Assignment:
All the lines below need to be transcribed exactly. Pictures get left out.

──────── Records for this exercise

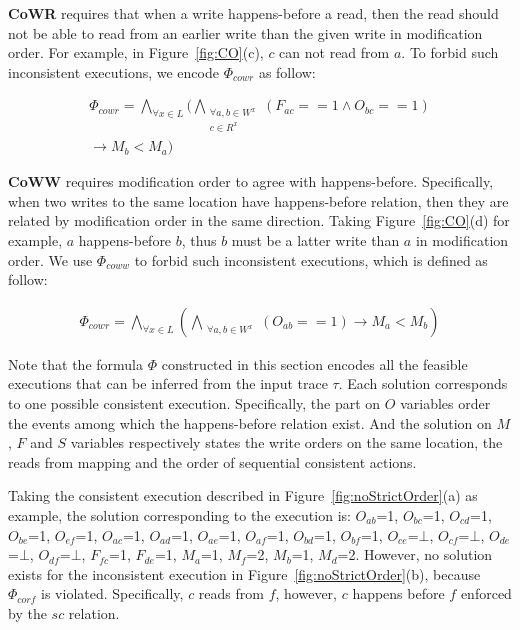 \documentclass[preprint, numbers, 10pt]{sigplanconf}
\begin{document}
\textbf{CoWR} requires that when a write happens-before a read, then the read should 
not be able to read from an earlier write than the given write in modification order. 
For example, in Figure~\ref{fig:CO}(c),
$c$ can not read from $a$. To forbid such inconsistent executions, we 
encode $\Phi_{cowr}$ as follow: 

\begin{equation}
\begin{aligned}
\Phi_{cowr} = \bigwedge_{\forall x\in L}(\bigwedge_{\substack{\forall a,b\in W^x\\c\in R^x}}
(F_{ac}==1\wedge O_{bc}==1)\\ \rightarrow M_{b}<M_{a})
\end{aligned}
\end{equation} 

\textbf{CoWW} requires modification order to agree with happens-before. 
Specifically, when two writes to the same location have happens-before relation,
then they are related by modification order in the same direction. 
Taking Figure~\ref{fig:CO}(d) for example, $a$ happens-before $b$, thus $b$ 
must be a latter write than $a$ in modification order. 
We use $\Phi_{coww}$ to forbid such inconsistent executions, which is defined 
as follow: 

\begin{equation}
\begin{aligned}
\Phi_{cowr} = \bigwedge_{\forall x\in L}(\bigwedge_{\substack{\forall a,b\in W^x}}
(O_{ab}==1)\rightarrow M_{a}<M_{b})
\end{aligned}
\end{equation} 


Note that the formula $\Phi$ constructed in this section
encodes all the feasible executions that can be inferred from the 
input trace $\tau$. 
Each solution corresponds to one possible consistent execution.
Specifically, the part on $O$ variables order the events among which 
the happens-before relation exist. And the solution on $M$, $F$ and $S$ 
variables respectively states the write orders on the same location, the reads
from mapping and the order of sequential consistent actions. 

Taking the consistent execution described in Figure~\ref{fig:noStrictOrder}(a)
as example, the solution corresponding to the execution is: 
$O_{ab}$=1, $O_{bc}$=1, $O_{cd}$=1, $O_{be}$=1, $O_{ef}$=1, $O_{ac}$=1, 
$O_{ad}$=1, $O_{ae}$=1, $O_{af}$=1, $O_{bd}$=1, $O_{bf}$=1, $O_{ce}$=$\bot$, 
$O_{cf}$=$\bot$, $O_{de}$=$\bot$, $O_{df}$=$\bot$, $F_{fc}$=1, $F_{de}$=1,
$M_a$=1, $M_f$=2, $M_b$=1, $M_d$=2. However, no solution exists for the
inconsistent execution in Figure~\ref{fig:noStrictOrder}(b), 
because $\Phi_{corf}$ is violated. Specifically, $c$ reads from $f$, 
however, $c$ happens before $f$ enforced by the $sc$ relation.
\end{document}
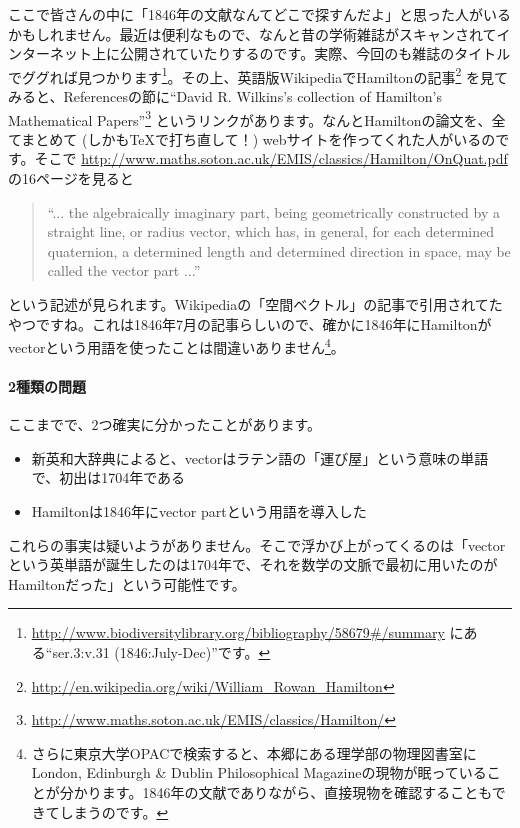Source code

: ここで皆さんの中に「1846年の文献なんてどこで探すんだよ」と思った人がいるかもしれません。最近は便利なもので、なんと昔の学術雑誌がスキャンされてインターネット上に公開されていたりするのです。実際、今回のも雑誌のタイトルでググれば見つかります\footnote{\url{http://www.biodiversitylibrary.org/bibliography/58679\#/summary} にある``ser.3:v.31 (1846:July-Dec)''です。}。その上、英語版WikipediaでHamiltonの記事\footnote{\url{http://en.wikipedia.org/wiki/William_Rowan_Hamilton}} を見てみると、Referencesの節に``David R. Wilkins's collection of Hamilton's Mathematical Papers''\footnote{\url{http://www.maths.soton.ac.uk/EMIS/classics/Hamilton/}} というリンクがあります。なんとHamiltonの論文を、全てまとめて (しかも\TeX で打ち直して！\negthinspace) webサイトを作ってくれた人がいるのです。そこで \url{http://www.maths.soton.ac.uk/EMIS/classics/Hamilton/OnQuat.pdf} の16ページを見ると
\begin{quotation}
``... the algebraically imaginary part, being geometrically constructed by a straight line, or radius vector, which has, in general, for each determined quaternion, a determined length and determined direction in space, may be called the vector part ...''
\end{quotation}
という記述が見られます。Wikipediaの「空間ベクトル」の記事で引用されてたやつですね。これは1846年7月の記事らしいので、確かに1846年にHamiltonがvectorという用語を使ったことは間違いありません\footnote{さらに東京大学OPACで検索すると、本郷にある理学部の物理図書室にLondon, Edinburgh \& Dublin Philosophical Magazineの現物が眠っていることが分かります。1846年の文献でありながら、直接現物を確認することもできてしまうのです。}。

\paragraph{2種類の問題}

ここまでで、$2$つ確実に分かったことがあります。\vspace{-0.5zw}
\begin{itemize}
\item 新英和大辞典によると、vectorはラテン語の「運び屋」という意味の単語で、初出は1704年である
\item Hamiltonは1846年にvector partという用語を導入した
\end{itemize}\vspace{-0.5zw}
これらの事実は疑いようがありません。そこで浮かび上がってくるのは「vectorという英単語が誕生したのは1704年で、それを数学の文脈で最初に用いたのがHamiltonだった」という可能性です。

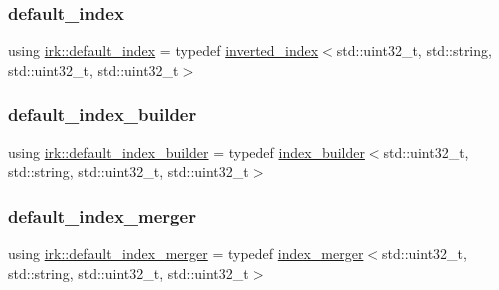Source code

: \mbox{\label{namespaceirk_af6ee69596c3b148bdec81164443f37f8}} 
\subsubsection{\texorpdfstring{default\+\_\+index}{default\_index}}
{\footnotesize\ttfamily using \mbox{\hyperlink{namespaceirk_af6ee69596c3b148bdec81164443f37f8}{irk\+::default\+\_\+index}} = typedef \mbox{\hyperlink{classirk_1_1inverted__index}{inverted\+\_\+index}}$<$std\+::uint32\+\_\+t, std\+::string, std\+::uint32\+\_\+t, std\+::uint32\+\_\+t$>$}

\mbox{\label{namespaceirk_af1d86af53878a68d661f3e8ea2dc06b9}} 
\subsubsection{\texorpdfstring{default\+\_\+index\+\_\+builder}{default\_index\_builder}}
{\footnotesize\ttfamily using \mbox{\hyperlink{namespaceirk_af1d86af53878a68d661f3e8ea2dc06b9}{irk\+::default\+\_\+index\+\_\+builder}} = typedef \mbox{\hyperlink{classirk_1_1index__builder}{index\+\_\+builder}}$<$std\+::uint32\+\_\+t, std\+::string, std\+::uint32\+\_\+t, std\+::uint32\+\_\+t$>$}

\mbox{\label{namespaceirk_a1a0dd571a3774e966f9d89abe5d4c6ee}} 
\subsubsection{\texorpdfstring{default\+\_\+index\+\_\+merger}{default\_index\_merger}}
{\footnotesize\ttfamily using \mbox{\hyperlink{namespaceirk_a1a0dd571a3774e966f9d89abe5d4c6ee}{irk\+::default\+\_\+index\+\_\+merger}} = typedef \mbox{\hyperlink{classirk_1_1index__merger}{index\+\_\+merger}}$<$std\+::uint32\+\_\+t, std\+::string, std\+::uint32\+\_\+t, std\+::uint32\+\_\+t$>$}

\mbox{\label{namespaceirk_af5d95ec091f3bd711790e71ccb533903}}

────────────────

Worked solution:
 \documentclass[preprint, numbers, 10pt]{sigplanconf}
\begin{document}
\textbf{CoWR} requires that when a write happens-before a read, then the read should 
not be able to read from an earlier write than the given write in modification order. 
For example, in Figure~\ref{fig:CO}(c),
$c$ can not read from $a$. To forbid such inconsistent executions, we 
encode $\Phi_{cowr}$ as follow: 

\begin{equation}
\begin{aligned}
\Phi_{cowr} = \bigwedge_{\forall x\in L}(\bigwedge_{\substack{\forall a,b\in W^x\\c\in R^x}}
(F_{ac}==1\wedge O_{bc}==1)\\ \rightarrow M_{b}<M_{a})
\end{aligned}
\end{equation} 

\textbf{CoWW} requires modification order to agree with happens-before. 
Specifically, when two writes to the same location have happens-before relation,
then they are related by modification order in the same direction. 
Taking Figure~\ref{fig:CO}(d) for example, $a$ happens-before $b$, thus $b$ 
must be a latter write than $a$ in modification order. 
We use $\Phi_{coww}$ to forbid such inconsistent executions, which is defined 
as follow: 

\begin{equation}
\begin{aligned}
\Phi_{cowr} = \bigwedge_{\forall x\in L}(\bigwedge_{\substack{\forall a,b\in W^x}}
(O_{ab}==1)\rightarrow M_{a}<M_{b})
\end{aligned}
\end{equation} 


Note that the formula $\Phi$ constructed in this section
encodes all the feasible executions that can be inferred from the 
input trace $\tau$. 
Each solution corresponds to one possible consistent execution.
Specifically, the part on $O$ variables order the events among which 
the happens-before relation exist. And the solution on $M$, $F$ and $S$ 
variables respectively states the write orders on the same location, the reads
from mapping and the order of sequential consistent actions. 

Taking the consistent execution described in Figure~\ref{fig:noStrictOrder}(a)
as example, the solution corresponding to the execution is: 
$O_{ab}$=1, $O_{bc}$=1, $O_{cd}$=1, $O_{be}$=1, $O_{ef}$=1, $O_{ac}$=1, 
$O_{ad}$=1, $O_{ae}$=1, $O_{af}$=1, $O_{bd}$=1, $O_{bf}$=1, $O_{ce}$=$\bot$, 
$O_{cf}$=$\bot$, $O_{de}$=$\bot$, $O_{df}$=$\bot$, $F_{fc}$=1, $F_{de}$=1,
$M_a$=1, $M_f$=2, $M_b$=1, $M_d$=2. However, no solution exists for the
inconsistent execution in Figure~\ref{fig:noStrictOrder}(b), 
because $\Phi_{corf}$ is violated. Specifically, $c$ reads from $f$, 
however, $c$ happens before $f$ enforced by the $sc$ relation.
\end{document}
Source code

: ここで皆さんの中に「1846年の文献なんてどこで探すんだよ」と思った人がいるかもしれません。最近は便利なもので、なんと昔の学術雑誌がスキャンされてインターネット上に公開されていたりするのです。実際、今回のも雑誌のタイトルでググれば見つかります\footnote{\url{http://www.biodiversitylibrary.org/bibliography/58679\#/summary} にある``ser.3:v.31 (1846:July-Dec)''です。}。その上、英語版WikipediaでHamiltonの記事\footnote{\url{http://en.wikipedia.org/wiki/William_Rowan_Hamilton}} を見てみると、Referencesの節に``David R. Wilkins's collection of Hamilton's Mathematical Papers''\footnote{\url{http://www.maths.soton.ac.uk/EMIS/classics/Hamilton/}} というリンクがあります。なんとHamiltonの論文を、全てまとめて (しかも\TeX で打ち直して！\negthinspace) webサイトを作ってくれた人がいるのです。そこで \url{http://www.maths.soton.ac.uk/EMIS/classics/Hamilton/OnQuat.pdf} の16ページを見ると
\begin{quotation}
``... the algebraically imaginary part, being geometrically constructed by a straight line, or radius vector, which has, in general, for each determined quaternion, a determined length and determined direction in space, may be called the vector part ...''
\end{quotation}
という記述が見られます。Wikipediaの「空間ベクトル」の記事で引用されてたやつですね。これは1846年7月の記事らしいので、確かに1846年にHamiltonがvectorという用語を使ったことは間違いありません\footnote{さらに東京大学OPACで検索すると、本郷にある理学部の物理図書室にLondon, Edinburgh \& Dublin Philosophical Magazineの現物が眠っていることが分かります。1846年の文献でありながら、直接現物を確認することもできてしまうのです。}。

\paragraph{2種類の問題}

ここまでで、$2$つ確実に分かったことがあります。\vspace{-0.5zw}
\begin{itemize}
\item 新英和大辞典によると、vectorはラテン語の「運び屋」という意味の単語で、初出は1704年である
\item Hamiltonは1846年にvector partという用語を導入した
\end{itemize}\vspace{-0.5zw}
これらの事実は疑いようがありません。そこで浮かび上がってくるのは「vectorという英単語が誕生したのは1704年で、それを数学の文脈で最初に用いたのがHamiltonだった」という可能性です。

Source code

: \mbox{\label{namespaceirk_af6ee69596c3b148bdec81164443f37f8}} 
\subsubsection{\texorpdfstring{default\+\_\+index}{default\_index}}
{\footnotesize\ttfamily using \mbox{\hyperlink{namespaceirk_af6ee69596c3b148bdec81164443f37f8}{irk\+::default\+\_\+index}} = typedef \mbox{\hyperlink{classirk_1_1inverted__index}{inverted\+\_\+index}}$<$std\+::uint32\+\_\+t, std\+::string, std\+::uint32\+\_\+t, std\+::uint32\+\_\+t$>$}

\mbox{\label{namespaceirk_af1d86af53878a68d661f3e8ea2dc06b9}} 
\subsubsection{\texorpdfstring{default\+\_\+index\+\_\+builder}{default\_index\_builder}}
{\footnotesize\ttfamily using \mbox{\hyperlink{namespaceirk_af1d86af53878a68d661f3e8ea2dc06b9}{irk\+::default\+\_\+index\+\_\+builder}} = typedef \mbox{\hyperlink{classirk_1_1index__builder}{index\+\_\+builder}}$<$std\+::uint32\+\_\+t, std\+::string, std\+::uint32\+\_\+t, std\+::uint32\+\_\+t$>$}

\mbox{\label{namespaceirk_a1a0dd571a3774e966f9d89abe5d4c6ee}} 
\subsubsection{\texorpdfstring{default\+\_\+index\+\_\+merger}{default\_index\_merger}}
{\footnotesize\ttfamily using \mbox{\hyperlink{namespaceirk_a1a0dd571a3774e966f9d89abe5d4c6ee}{irk\+::default\+\_\+index\+\_\+merger}} = typedef \mbox{\hyperlink{classirk_1_1index__merger}{index\+\_\+merger}}$<$std\+::uint32\+\_\+t, std\+::string, std\+::uint32\+\_\+t, std\+::uint32\+\_\+t$>$}

\mbox{\label{namespaceirk_af5d95ec091f3bd711790e71ccb533903}}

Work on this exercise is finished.